- Exercise requirements: There is material below. Print exactly the lines starting at the line with "for the particles" and ending at the line with "points per instance", ends included, and no others.

- Extracted information:

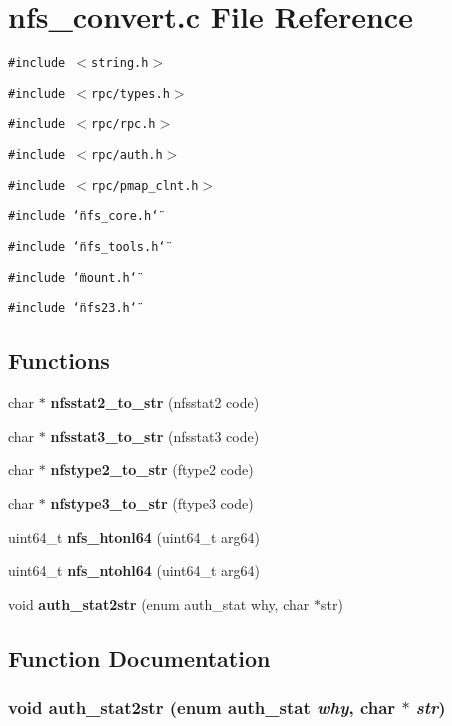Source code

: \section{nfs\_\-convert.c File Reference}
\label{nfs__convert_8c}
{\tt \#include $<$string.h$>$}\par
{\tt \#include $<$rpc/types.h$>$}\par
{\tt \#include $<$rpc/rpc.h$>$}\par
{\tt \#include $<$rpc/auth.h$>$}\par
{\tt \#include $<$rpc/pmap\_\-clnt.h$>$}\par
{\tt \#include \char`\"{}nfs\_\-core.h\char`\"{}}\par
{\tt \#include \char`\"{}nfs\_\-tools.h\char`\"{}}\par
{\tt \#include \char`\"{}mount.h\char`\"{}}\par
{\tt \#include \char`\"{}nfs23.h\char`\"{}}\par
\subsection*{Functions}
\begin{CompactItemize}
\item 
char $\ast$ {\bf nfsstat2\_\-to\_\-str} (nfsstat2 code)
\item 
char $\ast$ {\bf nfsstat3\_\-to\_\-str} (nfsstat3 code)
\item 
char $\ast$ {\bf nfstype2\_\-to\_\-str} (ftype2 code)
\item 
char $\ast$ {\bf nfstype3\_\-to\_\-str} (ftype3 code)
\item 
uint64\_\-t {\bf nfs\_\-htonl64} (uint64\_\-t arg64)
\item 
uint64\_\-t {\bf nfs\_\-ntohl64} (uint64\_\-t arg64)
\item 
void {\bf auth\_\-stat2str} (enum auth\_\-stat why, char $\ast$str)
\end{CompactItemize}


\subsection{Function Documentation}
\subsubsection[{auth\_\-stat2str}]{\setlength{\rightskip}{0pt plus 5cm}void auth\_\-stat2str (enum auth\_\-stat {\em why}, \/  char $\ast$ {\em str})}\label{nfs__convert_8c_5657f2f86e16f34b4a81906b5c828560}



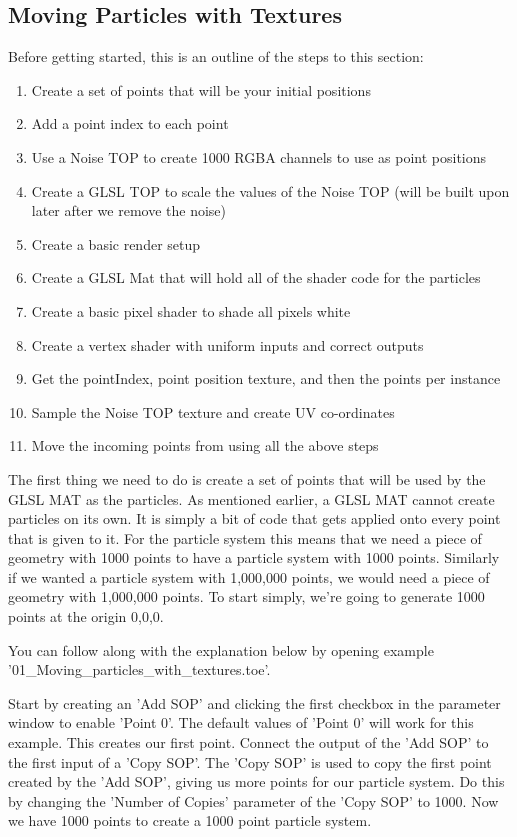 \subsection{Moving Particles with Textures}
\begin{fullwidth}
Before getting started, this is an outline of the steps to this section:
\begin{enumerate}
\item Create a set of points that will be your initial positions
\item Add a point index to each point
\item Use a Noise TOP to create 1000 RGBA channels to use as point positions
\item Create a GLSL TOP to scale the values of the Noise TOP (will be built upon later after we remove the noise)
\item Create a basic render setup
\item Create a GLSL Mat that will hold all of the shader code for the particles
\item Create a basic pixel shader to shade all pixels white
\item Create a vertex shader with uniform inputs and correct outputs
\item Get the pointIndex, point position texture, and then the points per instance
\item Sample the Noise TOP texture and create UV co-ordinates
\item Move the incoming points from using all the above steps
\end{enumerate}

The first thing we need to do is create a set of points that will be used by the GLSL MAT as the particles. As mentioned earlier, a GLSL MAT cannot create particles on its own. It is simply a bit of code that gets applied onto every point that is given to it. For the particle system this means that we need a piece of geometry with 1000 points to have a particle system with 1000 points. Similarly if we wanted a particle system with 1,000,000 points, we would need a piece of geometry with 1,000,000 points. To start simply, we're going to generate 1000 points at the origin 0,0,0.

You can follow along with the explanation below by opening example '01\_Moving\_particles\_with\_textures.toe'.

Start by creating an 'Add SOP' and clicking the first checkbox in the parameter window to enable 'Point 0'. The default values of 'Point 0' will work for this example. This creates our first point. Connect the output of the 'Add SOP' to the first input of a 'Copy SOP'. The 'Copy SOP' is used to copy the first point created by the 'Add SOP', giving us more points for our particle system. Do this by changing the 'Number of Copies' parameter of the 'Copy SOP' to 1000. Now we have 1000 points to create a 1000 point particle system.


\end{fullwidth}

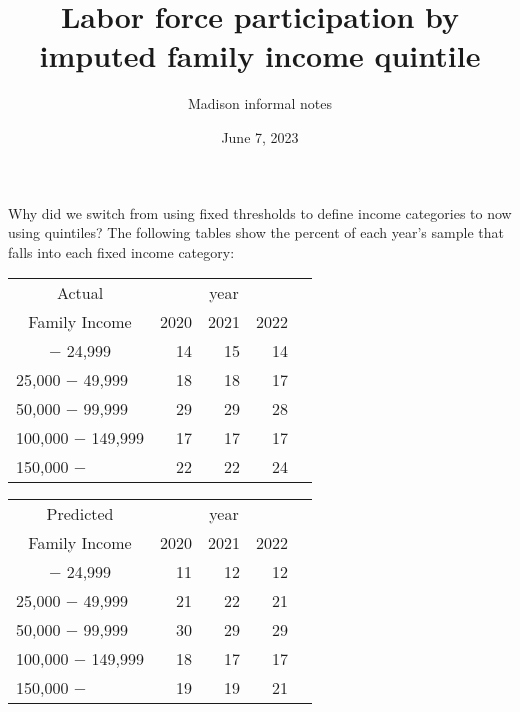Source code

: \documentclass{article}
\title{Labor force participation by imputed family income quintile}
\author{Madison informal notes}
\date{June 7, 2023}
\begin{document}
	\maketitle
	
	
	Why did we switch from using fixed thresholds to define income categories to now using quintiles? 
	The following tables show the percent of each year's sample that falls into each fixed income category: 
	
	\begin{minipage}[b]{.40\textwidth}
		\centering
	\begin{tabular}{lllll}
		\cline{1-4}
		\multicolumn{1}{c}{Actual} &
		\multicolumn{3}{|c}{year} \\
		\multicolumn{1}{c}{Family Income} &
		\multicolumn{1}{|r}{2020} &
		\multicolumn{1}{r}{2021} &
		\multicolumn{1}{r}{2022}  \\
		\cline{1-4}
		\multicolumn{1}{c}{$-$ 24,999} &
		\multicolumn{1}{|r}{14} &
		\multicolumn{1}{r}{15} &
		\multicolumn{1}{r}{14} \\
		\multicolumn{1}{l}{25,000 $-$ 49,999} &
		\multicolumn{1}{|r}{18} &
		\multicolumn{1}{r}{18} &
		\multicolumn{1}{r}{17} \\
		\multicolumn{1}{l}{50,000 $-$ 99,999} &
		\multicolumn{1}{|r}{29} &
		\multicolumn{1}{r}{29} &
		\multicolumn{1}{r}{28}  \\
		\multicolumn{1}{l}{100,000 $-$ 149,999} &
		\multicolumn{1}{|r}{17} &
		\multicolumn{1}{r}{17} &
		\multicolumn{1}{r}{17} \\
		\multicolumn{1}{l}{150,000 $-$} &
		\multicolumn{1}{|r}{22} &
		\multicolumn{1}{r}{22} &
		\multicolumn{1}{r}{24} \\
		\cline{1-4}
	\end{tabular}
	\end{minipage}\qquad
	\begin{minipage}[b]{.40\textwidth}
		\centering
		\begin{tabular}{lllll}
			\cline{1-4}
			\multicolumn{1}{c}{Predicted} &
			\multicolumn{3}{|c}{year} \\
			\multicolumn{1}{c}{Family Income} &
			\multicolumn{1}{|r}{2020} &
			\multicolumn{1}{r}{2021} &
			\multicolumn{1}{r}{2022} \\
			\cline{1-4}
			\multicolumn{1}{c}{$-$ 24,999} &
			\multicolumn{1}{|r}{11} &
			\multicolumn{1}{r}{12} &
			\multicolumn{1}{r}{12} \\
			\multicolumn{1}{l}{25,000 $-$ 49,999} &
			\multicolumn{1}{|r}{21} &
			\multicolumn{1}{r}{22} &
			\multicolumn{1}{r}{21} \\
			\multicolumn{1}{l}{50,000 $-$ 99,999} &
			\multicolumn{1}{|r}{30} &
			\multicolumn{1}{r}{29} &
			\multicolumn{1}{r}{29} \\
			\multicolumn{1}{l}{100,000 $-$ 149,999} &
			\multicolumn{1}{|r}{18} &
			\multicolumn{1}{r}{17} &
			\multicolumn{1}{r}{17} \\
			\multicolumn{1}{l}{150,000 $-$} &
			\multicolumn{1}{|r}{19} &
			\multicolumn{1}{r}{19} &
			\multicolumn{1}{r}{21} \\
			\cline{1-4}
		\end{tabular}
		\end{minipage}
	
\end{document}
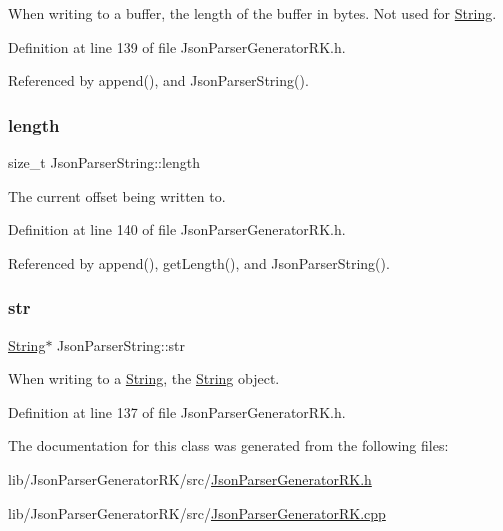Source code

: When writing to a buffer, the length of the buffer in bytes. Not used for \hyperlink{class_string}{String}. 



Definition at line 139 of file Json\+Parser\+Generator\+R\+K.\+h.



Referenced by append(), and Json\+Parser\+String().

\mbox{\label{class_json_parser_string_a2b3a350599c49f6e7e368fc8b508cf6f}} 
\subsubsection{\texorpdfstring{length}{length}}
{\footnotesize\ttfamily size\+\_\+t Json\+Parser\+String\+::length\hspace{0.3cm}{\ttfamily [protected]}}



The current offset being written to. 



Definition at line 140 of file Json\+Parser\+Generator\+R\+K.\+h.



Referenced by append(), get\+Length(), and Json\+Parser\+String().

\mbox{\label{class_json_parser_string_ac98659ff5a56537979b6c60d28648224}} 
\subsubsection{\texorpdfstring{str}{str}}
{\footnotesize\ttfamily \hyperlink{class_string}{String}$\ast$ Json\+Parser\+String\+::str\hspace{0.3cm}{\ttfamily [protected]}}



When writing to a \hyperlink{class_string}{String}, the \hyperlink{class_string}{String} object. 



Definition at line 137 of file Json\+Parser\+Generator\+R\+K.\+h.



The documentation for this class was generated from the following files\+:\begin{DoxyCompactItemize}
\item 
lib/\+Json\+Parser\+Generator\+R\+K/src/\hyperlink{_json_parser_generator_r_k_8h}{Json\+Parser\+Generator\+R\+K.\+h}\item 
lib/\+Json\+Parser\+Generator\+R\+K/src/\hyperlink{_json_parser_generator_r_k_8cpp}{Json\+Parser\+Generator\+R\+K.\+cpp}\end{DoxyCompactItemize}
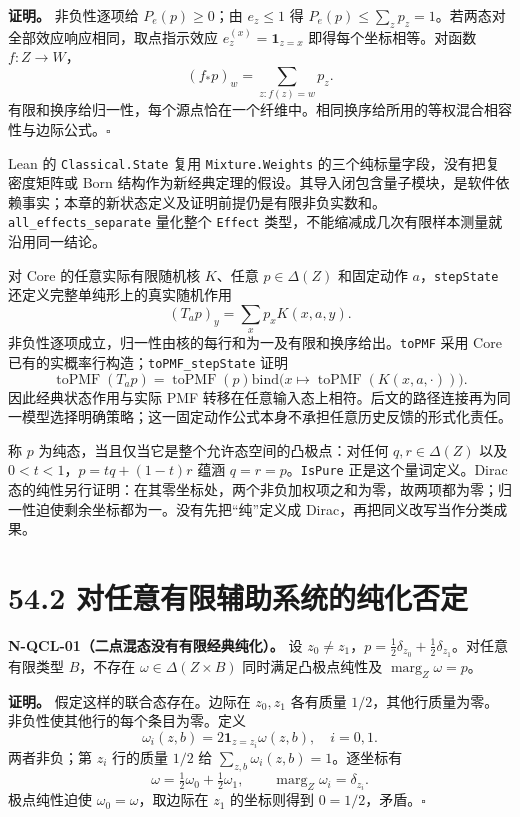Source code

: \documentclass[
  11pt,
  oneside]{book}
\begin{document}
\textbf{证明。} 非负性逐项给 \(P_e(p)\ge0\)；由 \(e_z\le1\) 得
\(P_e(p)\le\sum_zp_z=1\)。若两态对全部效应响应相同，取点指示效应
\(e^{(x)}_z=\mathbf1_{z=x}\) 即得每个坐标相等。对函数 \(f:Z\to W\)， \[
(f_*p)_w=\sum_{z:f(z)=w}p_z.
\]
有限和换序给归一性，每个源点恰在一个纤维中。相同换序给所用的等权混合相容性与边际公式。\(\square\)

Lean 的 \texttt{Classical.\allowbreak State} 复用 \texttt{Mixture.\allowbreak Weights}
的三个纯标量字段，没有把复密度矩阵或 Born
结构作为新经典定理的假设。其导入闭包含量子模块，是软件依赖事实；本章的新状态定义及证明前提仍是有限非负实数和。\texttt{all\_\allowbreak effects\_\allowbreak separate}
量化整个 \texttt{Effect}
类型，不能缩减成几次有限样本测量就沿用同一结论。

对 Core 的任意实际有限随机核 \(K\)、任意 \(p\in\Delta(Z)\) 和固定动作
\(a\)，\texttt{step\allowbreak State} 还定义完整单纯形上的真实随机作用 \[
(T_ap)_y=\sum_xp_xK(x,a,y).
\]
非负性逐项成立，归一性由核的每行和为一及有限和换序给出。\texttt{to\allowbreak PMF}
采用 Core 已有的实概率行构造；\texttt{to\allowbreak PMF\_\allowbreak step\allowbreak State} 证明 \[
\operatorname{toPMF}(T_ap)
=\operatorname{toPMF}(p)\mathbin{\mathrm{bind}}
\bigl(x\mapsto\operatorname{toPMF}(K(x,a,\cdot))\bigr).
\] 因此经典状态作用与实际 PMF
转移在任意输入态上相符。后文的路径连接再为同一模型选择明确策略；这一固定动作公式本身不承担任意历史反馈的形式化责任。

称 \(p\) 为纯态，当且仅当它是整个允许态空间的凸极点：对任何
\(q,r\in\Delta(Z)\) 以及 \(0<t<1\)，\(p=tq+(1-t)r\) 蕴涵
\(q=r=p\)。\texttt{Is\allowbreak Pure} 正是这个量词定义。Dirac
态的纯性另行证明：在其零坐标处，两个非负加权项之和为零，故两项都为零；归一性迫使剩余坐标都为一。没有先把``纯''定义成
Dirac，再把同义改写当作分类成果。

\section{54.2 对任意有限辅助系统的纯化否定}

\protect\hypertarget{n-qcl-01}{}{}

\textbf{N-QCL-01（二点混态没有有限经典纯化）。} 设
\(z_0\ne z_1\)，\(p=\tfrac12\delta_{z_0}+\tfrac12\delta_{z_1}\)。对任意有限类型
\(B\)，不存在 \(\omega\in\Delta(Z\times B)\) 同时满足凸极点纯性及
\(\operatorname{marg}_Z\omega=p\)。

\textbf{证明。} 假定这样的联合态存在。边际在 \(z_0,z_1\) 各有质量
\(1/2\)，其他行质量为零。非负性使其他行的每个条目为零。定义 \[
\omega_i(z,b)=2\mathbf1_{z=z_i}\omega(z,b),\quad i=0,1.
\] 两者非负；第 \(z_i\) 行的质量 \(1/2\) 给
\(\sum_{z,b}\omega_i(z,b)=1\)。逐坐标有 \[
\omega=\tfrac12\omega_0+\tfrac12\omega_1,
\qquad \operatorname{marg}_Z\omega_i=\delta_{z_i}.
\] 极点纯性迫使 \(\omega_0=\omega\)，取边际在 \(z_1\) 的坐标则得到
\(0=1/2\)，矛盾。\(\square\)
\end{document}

- Problem solution:
\item Create a GLSL Mat that will hold all of the shader code for the particles
\item Create a basic pixel shader to shade all pixels white
\item Create a vertex shader with uniform inputs and correct outputs
\item Get the pointIndex, point position texture, and then the points per instance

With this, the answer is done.